Housing on familiar track

This week’s news that the median price for single-family Maui homes topped the $1 million mark for the first time reminded us of an analogy a friend often used in the 1980s to describe island real estate.

He said it was a train moving ever forward. Wage-earning homeowners could get off anytime they wanted. Cash out, pay the bills and take the profit. The problem was the train promptly chugged from the station and left them behind.

Those former owners would never be able to jump back on at the level of property they sold. Not on Maui at least. That is one reason why so many folks relocated to the Mainland through the years. The American Dream of homeownership is more obtainable there.

Lately we’ve heard stories of Maui residents who qualify to buy, but cannot purchase a home because they are continually outbid by Mainland and international buyers. The competition is said to be willing to pay well beyond asking price, often pulling the trigger sight unseen and with cash.

This may be more prevalent now, but it is not new. Nor is it only happening in Hawaii. Casting back once again to the 1980s, we recall an era when Japanese investors seemed intent on buying every hotel and beachfront property available. Japan’s economy was booming. The value of the yen more than doubled against the dollar during the decade. It became trendy to purchase comparatively cheap Maui real estate. Oahu was targeted even more.

Time allows us to see that many of those Japanese investments were of the buy high and sell low variety. The Grand Wailea Hotel developed by Takeshi Sekiguchi cost an estimated $650 million to build when it opened in 1991. It sold seven years later for $263 million. He also helped build a pair of golf courses in Waikapu. One of those, Kahili Golf Course, is currently closed.

There will always be swings in the island economy and its real estate prices. The people paying $100,000 over asking price for Kahului fixer-uppers may well find themselves following in Sekiguchi’s footsteps. Another constant has been that after the market corrects itself prices generally remain higher than they were before the spike.
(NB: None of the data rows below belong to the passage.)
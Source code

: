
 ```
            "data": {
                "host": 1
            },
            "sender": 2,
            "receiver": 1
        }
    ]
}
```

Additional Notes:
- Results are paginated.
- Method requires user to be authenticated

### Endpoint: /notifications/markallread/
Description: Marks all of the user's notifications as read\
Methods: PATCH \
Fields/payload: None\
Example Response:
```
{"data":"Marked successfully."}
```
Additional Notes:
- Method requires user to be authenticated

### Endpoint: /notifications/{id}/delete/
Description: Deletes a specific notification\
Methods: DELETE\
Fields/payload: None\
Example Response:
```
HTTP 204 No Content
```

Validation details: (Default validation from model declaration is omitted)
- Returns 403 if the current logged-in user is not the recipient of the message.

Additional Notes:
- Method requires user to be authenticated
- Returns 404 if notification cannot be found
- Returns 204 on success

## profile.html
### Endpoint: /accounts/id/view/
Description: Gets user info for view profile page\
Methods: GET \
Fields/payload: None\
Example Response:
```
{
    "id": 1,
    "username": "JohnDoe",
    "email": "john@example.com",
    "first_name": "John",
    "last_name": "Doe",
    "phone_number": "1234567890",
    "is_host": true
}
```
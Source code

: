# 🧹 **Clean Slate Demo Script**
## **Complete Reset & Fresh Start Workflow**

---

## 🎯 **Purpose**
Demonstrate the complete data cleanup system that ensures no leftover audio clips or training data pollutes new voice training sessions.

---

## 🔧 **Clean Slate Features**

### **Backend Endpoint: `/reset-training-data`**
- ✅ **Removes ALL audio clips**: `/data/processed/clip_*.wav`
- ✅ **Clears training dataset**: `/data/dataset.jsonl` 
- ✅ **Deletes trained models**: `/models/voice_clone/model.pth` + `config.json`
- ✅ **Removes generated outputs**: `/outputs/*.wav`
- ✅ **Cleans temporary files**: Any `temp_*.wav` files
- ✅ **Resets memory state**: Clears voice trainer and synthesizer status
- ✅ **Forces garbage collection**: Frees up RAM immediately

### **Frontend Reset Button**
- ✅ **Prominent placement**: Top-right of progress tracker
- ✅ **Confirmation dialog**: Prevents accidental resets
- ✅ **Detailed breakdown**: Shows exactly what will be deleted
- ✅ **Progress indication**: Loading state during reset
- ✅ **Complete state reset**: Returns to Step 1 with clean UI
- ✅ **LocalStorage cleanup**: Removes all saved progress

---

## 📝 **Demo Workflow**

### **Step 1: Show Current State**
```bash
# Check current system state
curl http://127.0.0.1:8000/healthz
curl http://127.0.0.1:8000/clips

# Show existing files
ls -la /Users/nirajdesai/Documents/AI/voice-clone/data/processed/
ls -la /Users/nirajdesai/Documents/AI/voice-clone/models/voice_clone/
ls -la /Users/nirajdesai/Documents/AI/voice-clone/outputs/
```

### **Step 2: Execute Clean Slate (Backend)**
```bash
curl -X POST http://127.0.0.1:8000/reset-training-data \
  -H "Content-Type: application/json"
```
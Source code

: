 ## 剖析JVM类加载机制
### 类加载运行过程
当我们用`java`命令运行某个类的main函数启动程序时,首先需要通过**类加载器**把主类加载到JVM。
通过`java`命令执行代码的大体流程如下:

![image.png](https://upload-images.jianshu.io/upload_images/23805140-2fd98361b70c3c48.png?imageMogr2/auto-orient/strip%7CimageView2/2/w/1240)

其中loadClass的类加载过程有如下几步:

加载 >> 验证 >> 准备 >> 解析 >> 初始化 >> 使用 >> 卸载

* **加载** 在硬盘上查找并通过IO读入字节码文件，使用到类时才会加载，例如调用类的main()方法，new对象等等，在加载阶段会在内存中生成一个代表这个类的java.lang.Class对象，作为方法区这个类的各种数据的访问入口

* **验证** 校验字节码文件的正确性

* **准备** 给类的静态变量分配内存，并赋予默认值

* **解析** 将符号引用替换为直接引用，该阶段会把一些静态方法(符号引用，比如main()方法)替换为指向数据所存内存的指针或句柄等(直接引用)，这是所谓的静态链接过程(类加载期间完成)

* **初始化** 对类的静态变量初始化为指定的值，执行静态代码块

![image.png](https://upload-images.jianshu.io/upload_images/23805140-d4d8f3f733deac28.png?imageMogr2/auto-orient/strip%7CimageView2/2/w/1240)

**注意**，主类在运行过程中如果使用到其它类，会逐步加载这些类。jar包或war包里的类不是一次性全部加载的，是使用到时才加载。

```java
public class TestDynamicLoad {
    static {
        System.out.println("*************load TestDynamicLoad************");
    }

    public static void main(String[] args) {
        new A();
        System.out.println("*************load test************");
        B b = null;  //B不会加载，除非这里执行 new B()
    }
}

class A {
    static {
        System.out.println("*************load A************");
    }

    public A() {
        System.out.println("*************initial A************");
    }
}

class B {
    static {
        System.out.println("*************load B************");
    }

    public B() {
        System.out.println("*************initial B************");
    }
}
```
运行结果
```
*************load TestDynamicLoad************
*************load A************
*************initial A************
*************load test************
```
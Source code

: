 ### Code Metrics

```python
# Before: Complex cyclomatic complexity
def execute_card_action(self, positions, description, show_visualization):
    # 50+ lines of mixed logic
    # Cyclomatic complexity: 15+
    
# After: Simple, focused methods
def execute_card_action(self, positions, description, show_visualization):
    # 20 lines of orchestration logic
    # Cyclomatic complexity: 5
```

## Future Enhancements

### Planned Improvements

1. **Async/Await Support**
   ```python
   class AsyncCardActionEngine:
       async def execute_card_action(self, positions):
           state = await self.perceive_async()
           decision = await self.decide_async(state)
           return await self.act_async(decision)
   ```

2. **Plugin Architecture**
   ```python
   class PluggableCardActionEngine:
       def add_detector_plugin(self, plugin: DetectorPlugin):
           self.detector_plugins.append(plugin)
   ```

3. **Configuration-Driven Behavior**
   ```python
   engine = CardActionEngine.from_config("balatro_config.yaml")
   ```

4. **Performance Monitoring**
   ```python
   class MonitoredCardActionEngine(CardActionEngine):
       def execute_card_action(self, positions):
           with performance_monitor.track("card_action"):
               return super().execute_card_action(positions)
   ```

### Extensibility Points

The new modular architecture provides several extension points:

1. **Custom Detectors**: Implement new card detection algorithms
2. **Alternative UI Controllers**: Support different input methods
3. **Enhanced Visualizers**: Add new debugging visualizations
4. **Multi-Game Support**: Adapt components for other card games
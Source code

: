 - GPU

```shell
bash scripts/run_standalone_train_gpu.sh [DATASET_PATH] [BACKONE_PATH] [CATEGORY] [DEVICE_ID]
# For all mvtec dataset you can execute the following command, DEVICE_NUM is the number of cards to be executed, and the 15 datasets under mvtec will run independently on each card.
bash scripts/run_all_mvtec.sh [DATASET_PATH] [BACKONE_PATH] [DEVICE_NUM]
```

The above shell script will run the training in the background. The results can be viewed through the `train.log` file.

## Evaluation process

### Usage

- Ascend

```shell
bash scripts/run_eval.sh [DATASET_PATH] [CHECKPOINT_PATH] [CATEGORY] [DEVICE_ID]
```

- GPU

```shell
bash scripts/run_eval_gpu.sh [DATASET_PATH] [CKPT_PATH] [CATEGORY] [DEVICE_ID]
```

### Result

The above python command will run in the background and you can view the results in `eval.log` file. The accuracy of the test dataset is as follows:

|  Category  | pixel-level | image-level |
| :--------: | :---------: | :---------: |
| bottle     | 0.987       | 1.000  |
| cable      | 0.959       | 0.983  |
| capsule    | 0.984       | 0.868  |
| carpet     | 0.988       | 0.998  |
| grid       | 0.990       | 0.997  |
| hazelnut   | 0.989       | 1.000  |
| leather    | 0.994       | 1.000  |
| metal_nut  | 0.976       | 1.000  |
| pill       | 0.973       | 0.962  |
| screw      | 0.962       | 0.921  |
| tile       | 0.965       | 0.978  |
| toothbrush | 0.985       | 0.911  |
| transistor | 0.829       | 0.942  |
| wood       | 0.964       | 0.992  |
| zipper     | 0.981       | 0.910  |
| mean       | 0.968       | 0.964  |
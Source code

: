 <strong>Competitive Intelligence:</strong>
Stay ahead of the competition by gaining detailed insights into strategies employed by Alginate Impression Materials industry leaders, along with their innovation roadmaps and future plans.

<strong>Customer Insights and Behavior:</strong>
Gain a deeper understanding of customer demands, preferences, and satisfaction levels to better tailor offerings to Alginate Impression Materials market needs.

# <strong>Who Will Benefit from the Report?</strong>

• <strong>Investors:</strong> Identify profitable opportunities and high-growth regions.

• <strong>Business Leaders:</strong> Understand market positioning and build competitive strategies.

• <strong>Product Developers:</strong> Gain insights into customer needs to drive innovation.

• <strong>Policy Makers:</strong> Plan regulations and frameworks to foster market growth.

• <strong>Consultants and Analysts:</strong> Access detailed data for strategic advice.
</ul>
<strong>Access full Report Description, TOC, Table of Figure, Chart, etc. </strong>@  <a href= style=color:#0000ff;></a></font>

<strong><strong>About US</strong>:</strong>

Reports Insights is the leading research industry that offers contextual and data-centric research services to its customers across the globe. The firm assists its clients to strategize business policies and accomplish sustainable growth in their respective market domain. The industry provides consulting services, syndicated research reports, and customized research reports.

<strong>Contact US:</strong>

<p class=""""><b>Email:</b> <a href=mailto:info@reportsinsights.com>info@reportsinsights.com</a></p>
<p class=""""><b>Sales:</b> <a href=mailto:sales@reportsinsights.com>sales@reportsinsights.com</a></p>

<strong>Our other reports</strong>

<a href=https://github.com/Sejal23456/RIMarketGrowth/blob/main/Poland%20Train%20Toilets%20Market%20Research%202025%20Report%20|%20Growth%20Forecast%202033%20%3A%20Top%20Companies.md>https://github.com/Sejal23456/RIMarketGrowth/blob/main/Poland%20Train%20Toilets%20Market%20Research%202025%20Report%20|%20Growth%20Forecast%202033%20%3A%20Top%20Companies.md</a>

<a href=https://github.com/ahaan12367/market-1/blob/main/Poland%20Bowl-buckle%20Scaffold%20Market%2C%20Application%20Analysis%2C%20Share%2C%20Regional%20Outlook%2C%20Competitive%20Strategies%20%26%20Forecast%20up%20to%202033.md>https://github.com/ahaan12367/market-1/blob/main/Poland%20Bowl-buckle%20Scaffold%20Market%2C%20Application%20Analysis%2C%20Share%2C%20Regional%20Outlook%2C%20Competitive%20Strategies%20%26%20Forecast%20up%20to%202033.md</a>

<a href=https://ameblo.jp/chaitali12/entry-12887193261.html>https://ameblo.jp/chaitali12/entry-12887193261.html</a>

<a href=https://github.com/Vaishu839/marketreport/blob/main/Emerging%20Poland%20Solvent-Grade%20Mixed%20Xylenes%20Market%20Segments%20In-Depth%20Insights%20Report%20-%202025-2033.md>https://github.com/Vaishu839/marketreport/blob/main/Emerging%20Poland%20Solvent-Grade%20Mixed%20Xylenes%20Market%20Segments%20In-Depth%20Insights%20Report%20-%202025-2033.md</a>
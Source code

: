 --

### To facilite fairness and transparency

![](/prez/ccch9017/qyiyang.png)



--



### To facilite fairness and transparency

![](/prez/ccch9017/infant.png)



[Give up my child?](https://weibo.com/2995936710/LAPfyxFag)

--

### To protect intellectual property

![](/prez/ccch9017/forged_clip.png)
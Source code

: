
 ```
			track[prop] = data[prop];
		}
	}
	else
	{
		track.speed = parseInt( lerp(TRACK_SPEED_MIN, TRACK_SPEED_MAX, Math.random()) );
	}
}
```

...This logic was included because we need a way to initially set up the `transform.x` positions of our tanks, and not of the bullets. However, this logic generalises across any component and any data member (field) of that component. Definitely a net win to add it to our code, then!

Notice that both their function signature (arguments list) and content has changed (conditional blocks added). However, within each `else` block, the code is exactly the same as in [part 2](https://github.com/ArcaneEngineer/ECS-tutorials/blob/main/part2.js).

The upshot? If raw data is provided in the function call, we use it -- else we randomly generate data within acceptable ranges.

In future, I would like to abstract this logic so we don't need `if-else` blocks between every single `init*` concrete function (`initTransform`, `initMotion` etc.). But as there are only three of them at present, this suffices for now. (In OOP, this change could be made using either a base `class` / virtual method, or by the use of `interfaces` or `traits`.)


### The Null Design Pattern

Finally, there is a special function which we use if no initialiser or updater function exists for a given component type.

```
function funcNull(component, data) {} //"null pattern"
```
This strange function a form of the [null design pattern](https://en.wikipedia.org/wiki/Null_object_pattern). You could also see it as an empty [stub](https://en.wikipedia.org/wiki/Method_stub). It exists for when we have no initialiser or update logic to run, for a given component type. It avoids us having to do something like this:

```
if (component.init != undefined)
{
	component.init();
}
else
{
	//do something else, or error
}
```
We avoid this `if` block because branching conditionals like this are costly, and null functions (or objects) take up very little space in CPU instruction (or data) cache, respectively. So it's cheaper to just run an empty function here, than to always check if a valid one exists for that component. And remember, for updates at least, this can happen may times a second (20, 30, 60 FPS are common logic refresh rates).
Wage stagnation on Maui means it will only get harder for working-class residents to purchase their own homes unless affordable subdivisions and apartments are made available. Affordable rentals are an option, but they do not provide the benefits of ownership, such as building equity and having the opportunity to put that equity to work.

For those who are lucky to own a home on Maui, it must be impossible to hear the prices neighbors are fetching and not wonder how much they could sell for. Those thoughts should come with a warning hiss of steam and lonely train whistle, the sounds of the Maui real estate express leaving the station.